Hulu’s Pam & Tommy Turns a ’90s Punchline Into an All-Too-Human Tragedy
Photo Courtesy of Hulu
This review original published January 26, 2022
In recent years, pop culture has (at long last) been attempting to wrestle with many of the damaging and problematic assumptions that were freely promoted and we therefore all generally held in the 1990s, particularly when it comes to famous women. Back then, we—and our media—loved misogynistically blaming women for their own problems, condemning their sexuality, denying their agency, and generally treating their open and obvious pain as little more than the butt of late-night jokes. And it’s taken the better part of three decades for us all to realize that this was not just deeply and profoundly wrong, but that these misunderstood women deserve a shot at, if not redemption, at least some sort of cultural reassessment and reset.

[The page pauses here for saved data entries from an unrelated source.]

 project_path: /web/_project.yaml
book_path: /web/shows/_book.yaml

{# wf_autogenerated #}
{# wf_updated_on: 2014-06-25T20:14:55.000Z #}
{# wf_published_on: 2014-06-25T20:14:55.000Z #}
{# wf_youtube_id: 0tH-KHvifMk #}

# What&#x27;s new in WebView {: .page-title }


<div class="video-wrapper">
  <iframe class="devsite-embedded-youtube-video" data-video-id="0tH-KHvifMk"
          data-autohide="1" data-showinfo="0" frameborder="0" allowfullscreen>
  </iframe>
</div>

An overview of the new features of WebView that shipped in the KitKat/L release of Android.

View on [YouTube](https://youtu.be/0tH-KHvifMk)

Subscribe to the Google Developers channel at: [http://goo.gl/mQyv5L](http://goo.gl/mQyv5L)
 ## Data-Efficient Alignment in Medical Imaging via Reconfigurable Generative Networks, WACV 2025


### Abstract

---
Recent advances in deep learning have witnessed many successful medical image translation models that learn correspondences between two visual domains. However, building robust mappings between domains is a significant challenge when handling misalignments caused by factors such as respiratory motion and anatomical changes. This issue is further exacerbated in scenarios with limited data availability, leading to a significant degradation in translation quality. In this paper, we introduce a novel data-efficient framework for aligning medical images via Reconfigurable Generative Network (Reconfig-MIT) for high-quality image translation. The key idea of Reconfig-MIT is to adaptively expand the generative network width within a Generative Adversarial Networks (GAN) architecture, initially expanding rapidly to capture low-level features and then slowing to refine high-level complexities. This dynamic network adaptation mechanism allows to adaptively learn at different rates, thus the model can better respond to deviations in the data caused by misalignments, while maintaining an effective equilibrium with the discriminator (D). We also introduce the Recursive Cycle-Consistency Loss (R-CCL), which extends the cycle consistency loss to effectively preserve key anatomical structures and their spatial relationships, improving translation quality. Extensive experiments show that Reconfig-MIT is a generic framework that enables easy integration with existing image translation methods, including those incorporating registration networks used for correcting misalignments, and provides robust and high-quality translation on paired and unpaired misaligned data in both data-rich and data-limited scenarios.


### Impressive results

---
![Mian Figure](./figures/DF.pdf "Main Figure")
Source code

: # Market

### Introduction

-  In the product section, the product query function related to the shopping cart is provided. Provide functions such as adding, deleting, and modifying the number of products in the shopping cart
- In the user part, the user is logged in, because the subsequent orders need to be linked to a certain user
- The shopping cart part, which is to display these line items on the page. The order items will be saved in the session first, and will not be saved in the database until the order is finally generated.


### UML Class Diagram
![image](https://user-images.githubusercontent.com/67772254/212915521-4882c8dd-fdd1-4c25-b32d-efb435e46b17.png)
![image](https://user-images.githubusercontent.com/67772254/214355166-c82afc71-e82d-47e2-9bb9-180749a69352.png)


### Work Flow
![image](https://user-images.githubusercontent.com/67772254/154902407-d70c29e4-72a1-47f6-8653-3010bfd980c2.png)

As a result, over the past five years, we’ve seen a steady stream of prestige entertainment properties that attempt to both reclaim and reframe the lives of these women, positioning their stories as award-winning dramas rather than tawdry tabloid soap operas. From Tonya Harding (I, Tonya) to Monica Lewinsky (Impeachment: American Crime Story), Britney Spears (Framing Britney Spears), and Anita Hill (Confirmation), pop culture seems to finally be ready to admit that we did these women dirty and they deserved better from all of us.
Hulu’s Pam & Tommy is the latest drama offering in this vein, an incisive, occasionally heartbreaking, and often laugh-out-loud funny exploration of the volatile relationship between former Baywatch star Pamela Anderson and Motley Crue drummer Tommy Lee and the global scandal that followed in the wake their very private, very adult home video being leaked. And to be clear, the series is fantastic, anchored by transformative performances from stars Lily James and Sebastian Stan, as well as a crystal-clear sense of purpose. Because in this version of events, both Pam and Tommy are victims several times over, and no matter how many dumb decisions they may make, the Hulu show that bears their names never lets us forget that fact.
But despite its often uncomfortable subject matter, Pam & Tommy smartly never takes itself too seriously. After all, this is also a show where there is, as many of you have probably already heard, a sequence in which Stan’s Tommy has an extended conversation with an animatronic version of his own penis. (It namedrops several of the rocker’s previous girlfriends.) The show is full of nudity, a subplot is largely set in a porn studio, and there are dozens of references to the dirty things people (read: mostly men) like to get up to online. The show also pokes fun at the overblown nature of celebrity lifestyles, marvels at the awkward newness of this phenomenon known as “the internet,” and indulges in plenty of overblown 1990s nostalgia. (RIP Tower Records, we miss you.)
But underneath all the arch commentary about the rise of grunge and the unreliable nature of modems is something much darker: an acknowledgment that our society then didn’t—and quite possibly still doesn’t now—view women like Pamela Anderson, who based much of their careers on physical attractiveness, as worthy of anything close to respect or sympathy. There’s a lot to love about James’ chameleon-like depiction of Pam, but nothing so much as the actress’ slowly dawning horror that not only does almost no one care about the devastating invasion of privacy the release of her sex tape represents, a disturbingly large portion of society seems to think she deserved what happened to her. And all because she had nude pictures taken professionally.